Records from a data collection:
========================================
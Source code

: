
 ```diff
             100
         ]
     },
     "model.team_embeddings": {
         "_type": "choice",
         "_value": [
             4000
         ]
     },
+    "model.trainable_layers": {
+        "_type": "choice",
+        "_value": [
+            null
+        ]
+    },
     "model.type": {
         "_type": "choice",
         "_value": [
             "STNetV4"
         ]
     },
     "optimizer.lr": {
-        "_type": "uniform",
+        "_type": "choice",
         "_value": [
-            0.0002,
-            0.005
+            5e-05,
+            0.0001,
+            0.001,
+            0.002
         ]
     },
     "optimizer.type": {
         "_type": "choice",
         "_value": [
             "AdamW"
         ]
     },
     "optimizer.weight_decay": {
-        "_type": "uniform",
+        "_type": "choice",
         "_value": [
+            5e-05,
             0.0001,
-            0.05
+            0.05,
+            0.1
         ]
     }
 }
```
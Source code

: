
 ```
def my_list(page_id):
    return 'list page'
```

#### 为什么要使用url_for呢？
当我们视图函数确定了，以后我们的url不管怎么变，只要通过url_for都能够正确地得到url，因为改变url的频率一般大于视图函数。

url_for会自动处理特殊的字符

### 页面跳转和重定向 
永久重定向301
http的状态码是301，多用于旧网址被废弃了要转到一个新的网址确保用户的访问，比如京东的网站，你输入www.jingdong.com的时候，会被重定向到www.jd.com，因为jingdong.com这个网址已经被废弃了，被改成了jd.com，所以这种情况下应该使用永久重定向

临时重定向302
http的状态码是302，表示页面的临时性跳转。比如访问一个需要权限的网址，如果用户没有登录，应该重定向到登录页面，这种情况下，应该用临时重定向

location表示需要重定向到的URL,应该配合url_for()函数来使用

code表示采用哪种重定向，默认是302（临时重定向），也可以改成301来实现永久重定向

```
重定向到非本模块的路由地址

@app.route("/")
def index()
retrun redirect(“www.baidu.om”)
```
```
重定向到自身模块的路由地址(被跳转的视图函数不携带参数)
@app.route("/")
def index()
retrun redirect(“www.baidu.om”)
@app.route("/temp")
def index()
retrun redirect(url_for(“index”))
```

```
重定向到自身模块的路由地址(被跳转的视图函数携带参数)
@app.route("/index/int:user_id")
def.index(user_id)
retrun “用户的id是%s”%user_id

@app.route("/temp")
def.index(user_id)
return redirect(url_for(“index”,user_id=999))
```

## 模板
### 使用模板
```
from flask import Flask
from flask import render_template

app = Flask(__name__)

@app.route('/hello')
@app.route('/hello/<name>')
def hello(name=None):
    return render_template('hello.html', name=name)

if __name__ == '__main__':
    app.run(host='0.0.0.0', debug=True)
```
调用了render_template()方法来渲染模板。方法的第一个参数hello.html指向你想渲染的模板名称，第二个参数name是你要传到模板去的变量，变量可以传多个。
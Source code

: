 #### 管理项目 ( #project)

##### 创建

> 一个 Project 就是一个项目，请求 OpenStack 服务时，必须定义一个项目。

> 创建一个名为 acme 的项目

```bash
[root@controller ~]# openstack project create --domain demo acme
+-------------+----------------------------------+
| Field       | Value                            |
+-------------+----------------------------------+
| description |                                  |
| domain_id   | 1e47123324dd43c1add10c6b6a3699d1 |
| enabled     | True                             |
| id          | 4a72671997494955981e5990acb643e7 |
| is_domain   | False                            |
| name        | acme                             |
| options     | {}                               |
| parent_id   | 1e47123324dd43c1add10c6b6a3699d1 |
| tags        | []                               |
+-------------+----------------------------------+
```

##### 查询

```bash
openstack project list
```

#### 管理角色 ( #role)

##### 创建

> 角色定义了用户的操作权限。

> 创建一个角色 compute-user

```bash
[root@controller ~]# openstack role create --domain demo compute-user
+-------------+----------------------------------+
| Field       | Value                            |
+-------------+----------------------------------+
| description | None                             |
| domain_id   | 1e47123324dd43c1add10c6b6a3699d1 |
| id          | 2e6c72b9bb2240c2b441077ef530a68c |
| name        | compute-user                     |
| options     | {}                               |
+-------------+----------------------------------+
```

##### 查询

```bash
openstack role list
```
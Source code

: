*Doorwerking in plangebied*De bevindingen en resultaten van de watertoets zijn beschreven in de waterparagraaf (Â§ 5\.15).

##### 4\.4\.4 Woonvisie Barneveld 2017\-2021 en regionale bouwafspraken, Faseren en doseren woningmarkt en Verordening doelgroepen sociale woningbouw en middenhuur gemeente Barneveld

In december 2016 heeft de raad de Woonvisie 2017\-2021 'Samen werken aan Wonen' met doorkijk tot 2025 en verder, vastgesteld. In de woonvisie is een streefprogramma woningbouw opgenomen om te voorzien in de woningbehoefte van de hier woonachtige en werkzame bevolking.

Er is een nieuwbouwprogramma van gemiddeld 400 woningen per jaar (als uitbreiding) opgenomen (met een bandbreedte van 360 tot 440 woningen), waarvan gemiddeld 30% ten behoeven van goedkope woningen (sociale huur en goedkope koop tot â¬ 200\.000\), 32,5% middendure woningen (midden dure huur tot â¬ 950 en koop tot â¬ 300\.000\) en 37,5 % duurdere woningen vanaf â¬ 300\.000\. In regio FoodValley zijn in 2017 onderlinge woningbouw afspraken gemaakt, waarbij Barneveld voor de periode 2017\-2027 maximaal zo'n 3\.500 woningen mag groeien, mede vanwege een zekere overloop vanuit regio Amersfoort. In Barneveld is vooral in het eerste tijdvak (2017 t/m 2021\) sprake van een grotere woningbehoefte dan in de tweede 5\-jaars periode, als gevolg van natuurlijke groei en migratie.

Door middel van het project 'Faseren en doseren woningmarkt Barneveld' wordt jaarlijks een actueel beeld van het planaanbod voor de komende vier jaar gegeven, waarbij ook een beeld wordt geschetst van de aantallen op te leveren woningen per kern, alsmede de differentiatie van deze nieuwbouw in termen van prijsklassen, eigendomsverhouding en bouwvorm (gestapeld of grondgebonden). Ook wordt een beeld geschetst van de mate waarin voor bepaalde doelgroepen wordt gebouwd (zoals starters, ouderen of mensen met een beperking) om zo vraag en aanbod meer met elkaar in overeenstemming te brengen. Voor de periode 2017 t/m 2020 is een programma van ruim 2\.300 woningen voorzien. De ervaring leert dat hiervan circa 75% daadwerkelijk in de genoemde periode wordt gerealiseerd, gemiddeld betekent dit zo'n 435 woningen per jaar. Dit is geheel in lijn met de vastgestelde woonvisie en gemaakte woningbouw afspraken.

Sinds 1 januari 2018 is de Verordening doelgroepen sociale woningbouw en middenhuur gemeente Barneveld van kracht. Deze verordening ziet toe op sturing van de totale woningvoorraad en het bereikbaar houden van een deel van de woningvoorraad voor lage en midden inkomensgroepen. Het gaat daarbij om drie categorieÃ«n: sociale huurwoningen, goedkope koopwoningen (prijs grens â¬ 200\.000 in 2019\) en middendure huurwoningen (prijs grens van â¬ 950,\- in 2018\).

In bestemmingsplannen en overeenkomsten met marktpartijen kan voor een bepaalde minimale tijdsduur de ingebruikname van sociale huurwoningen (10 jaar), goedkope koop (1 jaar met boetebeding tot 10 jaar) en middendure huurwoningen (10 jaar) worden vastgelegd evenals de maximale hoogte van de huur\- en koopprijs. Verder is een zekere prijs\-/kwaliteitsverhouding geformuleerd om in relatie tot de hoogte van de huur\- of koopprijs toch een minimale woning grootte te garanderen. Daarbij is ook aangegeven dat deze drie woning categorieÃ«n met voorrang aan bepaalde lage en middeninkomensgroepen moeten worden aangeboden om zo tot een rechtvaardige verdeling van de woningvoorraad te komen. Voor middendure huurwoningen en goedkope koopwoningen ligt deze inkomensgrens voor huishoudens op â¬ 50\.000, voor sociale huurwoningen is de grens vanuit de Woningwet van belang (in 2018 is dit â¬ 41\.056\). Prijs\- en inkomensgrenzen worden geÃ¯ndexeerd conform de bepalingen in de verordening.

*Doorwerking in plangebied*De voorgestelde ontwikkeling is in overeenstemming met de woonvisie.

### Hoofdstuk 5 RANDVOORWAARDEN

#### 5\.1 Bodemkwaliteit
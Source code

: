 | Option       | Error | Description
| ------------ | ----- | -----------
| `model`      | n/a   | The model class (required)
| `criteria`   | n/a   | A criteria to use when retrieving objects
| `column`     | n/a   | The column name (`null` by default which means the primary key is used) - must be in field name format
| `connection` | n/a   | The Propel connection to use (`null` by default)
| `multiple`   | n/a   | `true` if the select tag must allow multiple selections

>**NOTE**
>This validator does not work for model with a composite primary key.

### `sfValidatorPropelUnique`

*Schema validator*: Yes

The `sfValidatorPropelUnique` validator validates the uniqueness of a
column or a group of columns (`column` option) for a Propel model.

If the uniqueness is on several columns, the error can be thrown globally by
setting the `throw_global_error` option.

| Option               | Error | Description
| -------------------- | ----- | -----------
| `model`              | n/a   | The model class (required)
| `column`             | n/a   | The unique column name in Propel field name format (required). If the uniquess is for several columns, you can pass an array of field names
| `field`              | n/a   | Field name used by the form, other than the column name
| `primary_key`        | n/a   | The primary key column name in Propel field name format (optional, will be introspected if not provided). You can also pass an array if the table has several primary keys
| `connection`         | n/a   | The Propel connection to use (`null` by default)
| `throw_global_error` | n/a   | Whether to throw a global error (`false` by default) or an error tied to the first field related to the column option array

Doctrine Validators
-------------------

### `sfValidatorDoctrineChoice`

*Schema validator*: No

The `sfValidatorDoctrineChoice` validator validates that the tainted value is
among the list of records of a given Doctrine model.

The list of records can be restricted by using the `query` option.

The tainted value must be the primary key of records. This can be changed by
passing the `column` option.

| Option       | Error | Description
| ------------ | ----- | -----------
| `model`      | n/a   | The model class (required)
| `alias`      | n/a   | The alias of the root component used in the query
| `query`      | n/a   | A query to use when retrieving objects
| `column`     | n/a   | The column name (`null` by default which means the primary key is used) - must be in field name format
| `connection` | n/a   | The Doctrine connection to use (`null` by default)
========================================
_Problem statement_: Looking over the records, find each line with the word "optimizer" and copy it.

_Answer_:
     "optimizer.lr": {
     "optimizer.type": {
     "optimizer.weight_decay": {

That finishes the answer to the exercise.